▸ **SOURCE RECORDS**
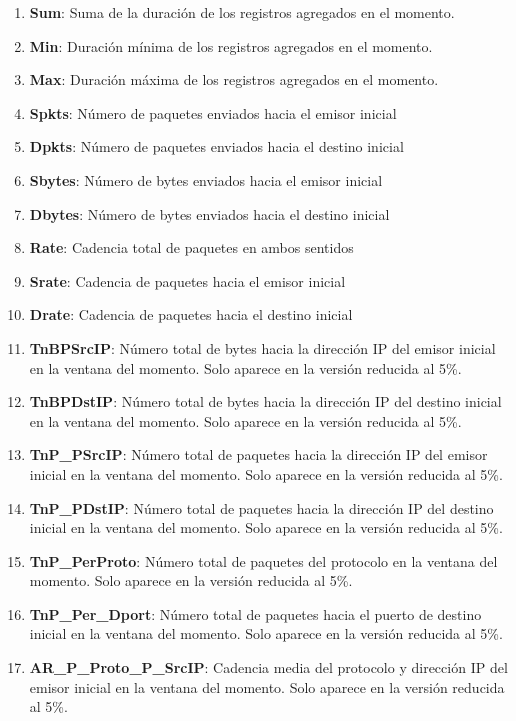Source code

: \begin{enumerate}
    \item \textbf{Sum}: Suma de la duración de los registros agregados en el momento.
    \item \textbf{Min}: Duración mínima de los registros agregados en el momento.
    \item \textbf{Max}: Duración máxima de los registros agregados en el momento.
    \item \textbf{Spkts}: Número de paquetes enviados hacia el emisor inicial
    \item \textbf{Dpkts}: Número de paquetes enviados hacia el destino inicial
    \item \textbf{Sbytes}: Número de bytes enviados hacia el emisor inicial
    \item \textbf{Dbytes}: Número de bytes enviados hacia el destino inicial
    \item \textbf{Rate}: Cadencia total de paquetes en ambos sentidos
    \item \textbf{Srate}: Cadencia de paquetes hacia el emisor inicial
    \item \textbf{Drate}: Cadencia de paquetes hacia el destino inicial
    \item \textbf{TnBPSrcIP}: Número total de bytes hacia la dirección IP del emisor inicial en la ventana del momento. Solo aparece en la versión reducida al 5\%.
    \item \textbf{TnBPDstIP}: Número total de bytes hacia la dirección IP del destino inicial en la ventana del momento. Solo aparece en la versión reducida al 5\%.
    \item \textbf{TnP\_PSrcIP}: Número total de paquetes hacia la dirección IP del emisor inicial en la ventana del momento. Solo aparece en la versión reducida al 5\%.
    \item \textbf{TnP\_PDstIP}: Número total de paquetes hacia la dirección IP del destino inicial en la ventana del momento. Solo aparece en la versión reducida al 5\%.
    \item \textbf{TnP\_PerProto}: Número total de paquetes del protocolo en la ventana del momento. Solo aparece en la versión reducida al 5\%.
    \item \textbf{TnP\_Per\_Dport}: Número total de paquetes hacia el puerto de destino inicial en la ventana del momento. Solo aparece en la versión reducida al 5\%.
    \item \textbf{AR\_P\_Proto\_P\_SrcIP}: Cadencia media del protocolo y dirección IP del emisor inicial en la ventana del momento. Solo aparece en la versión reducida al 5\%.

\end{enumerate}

▸ **EXERCISE DIRECTIONS**
The lines from the one containing "hacia el puerto" through the end of the data are to be copied exactly, the first and last of them included.

▸ **OUTPUT**
    \item \textbf{TnP\_Per\_Dport}: Número total de paquetes hacia el puerto de destino inicial en la ventana del momento. Solo aparece en la versión reducida al 5\%.
    \item \textbf{AR\_P\_Proto\_P\_SrcIP}: Cadencia media del protocolo y dirección IP del emisor inicial en la ventana del momento. Solo aparece en la versión reducida al 5\%.

\end{enumerate}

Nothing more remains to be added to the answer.